(Your goal): Please print each record that follows precisely as it appears.

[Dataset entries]
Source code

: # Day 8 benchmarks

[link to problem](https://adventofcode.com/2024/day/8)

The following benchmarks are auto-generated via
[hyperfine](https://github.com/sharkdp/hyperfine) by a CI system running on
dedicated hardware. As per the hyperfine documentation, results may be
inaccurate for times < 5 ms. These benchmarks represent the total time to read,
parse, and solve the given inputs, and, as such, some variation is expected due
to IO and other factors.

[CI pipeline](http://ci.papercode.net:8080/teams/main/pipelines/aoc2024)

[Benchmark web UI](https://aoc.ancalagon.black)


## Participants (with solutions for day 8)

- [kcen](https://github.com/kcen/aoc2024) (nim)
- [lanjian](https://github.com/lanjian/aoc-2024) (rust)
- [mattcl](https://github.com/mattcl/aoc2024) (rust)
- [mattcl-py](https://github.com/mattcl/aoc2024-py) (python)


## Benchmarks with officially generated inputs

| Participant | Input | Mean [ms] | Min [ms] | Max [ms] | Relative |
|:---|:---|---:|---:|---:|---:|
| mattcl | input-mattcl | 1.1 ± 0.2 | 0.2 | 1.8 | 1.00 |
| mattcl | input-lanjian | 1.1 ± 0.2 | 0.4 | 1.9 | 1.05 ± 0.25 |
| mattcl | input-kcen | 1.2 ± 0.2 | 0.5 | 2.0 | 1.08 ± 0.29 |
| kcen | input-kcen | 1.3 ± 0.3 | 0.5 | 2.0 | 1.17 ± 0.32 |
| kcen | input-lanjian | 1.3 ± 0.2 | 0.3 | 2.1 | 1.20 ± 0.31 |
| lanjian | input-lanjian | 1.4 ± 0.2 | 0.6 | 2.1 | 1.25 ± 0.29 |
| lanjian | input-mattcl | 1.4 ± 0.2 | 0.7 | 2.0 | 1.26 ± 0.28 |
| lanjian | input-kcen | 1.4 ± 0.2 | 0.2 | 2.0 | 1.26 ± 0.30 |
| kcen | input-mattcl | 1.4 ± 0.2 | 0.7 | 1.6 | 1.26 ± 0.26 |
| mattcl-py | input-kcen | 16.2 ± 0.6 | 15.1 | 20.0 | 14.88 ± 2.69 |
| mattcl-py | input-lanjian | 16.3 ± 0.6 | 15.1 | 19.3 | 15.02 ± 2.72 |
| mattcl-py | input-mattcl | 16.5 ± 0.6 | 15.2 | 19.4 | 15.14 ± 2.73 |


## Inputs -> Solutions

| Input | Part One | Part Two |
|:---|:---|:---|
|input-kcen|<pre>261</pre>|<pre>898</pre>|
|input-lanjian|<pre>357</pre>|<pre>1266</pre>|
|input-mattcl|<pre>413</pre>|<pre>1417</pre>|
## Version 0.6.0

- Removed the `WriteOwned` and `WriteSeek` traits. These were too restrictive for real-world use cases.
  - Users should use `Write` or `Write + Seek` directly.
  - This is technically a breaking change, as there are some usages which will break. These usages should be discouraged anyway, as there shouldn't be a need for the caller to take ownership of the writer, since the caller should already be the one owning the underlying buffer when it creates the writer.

(Result of the exercise):
Source code

: # Day 8 benchmarks

[link to problem](https://adventofcode.com/2024/day/8)

The following benchmarks are auto-generated via
[hyperfine](https://github.com/sharkdp/hyperfine) by a CI system running on
dedicated hardware. As per the hyperfine documentation, results may be
inaccurate for times < 5 ms. These benchmarks represent the total time to read,
parse, and solve the given inputs, and, as such, some variation is expected due
to IO and other factors.

[CI pipeline](http://ci.papercode.net:8080/teams/main/pipelines/aoc2024)

[Benchmark web UI](https://aoc.ancalagon.black)


## Participants (with solutions for day 8)

- [kcen](https://github.com/kcen/aoc2024) (nim)
- [lanjian](https://github.com/lanjian/aoc-2024) (rust)
- [mattcl](https://github.com/mattcl/aoc2024) (rust)
- [mattcl-py](https://github.com/mattcl/aoc2024-py) (python)


## Benchmarks with officially generated inputs

| Participant | Input | Mean [ms] | Min [ms] | Max [ms] | Relative |
|:---|:---|---:|---:|---:|---:|
| mattcl | input-mattcl | 1.1 ± 0.2 | 0.2 | 1.8 | 1.00 |
| mattcl | input-lanjian | 1.1 ± 0.2 | 0.4 | 1.9 | 1.05 ± 0.25 |
| mattcl | input-kcen | 1.2 ± 0.2 | 0.5 | 2.0 | 1.08 ± 0.29 |
| kcen | input-kcen | 1.3 ± 0.3 | 0.5 | 2.0 | 1.17 ± 0.32 |
| kcen | input-lanjian | 1.3 ± 0.2 | 0.3 | 2.1 | 1.20 ± 0.31 |
| lanjian | input-lanjian | 1.4 ± 0.2 | 0.6 | 2.1 | 1.25 ± 0.29 |
| lanjian | input-mattcl | 1.4 ± 0.2 | 0.7 | 2.0 | 1.26 ± 0.28 |
| lanjian | input-kcen | 1.4 ± 0.2 | 0.2 | 2.0 | 1.26 ± 0.30 |
| kcen | input-mattcl | 1.4 ± 0.2 | 0.7 | 1.6 | 1.26 ± 0.26 |
| mattcl-py | input-kcen | 16.2 ± 0.6 | 15.1 | 20.0 | 14.88 ± 2.69 |
| mattcl-py | input-lanjian | 16.3 ± 0.6 | 15.1 | 19.3 | 15.02 ± 2.72 |
| mattcl-py | input-mattcl | 16.5 ± 0.6 | 15.2 | 19.4 | 15.14 ± 2.73 |


## Inputs -> Solutions

| Input | Part One | Part Two |
|:---|:---|:---|
|input-kcen|<pre>261</pre>|<pre>898</pre>|
|input-lanjian|<pre>357</pre>|<pre>1266</pre>|
|input-mattcl|<pre>413</pre>|<pre>1417</pre>|
## Version 0.6.0

- Removed the `WriteOwned` and `WriteSeek` traits. These were too restrictive for real-world use cases.
  - Users should use `Write` or `Write + Seek` directly.
  - This is technically a breaking change, as there are some usages which will break. These usages should be discouraged anyway, as there shouldn't be a need for the caller to take ownership of the writer, since the caller should already be the one owning the underlying buffer when it creates the writer.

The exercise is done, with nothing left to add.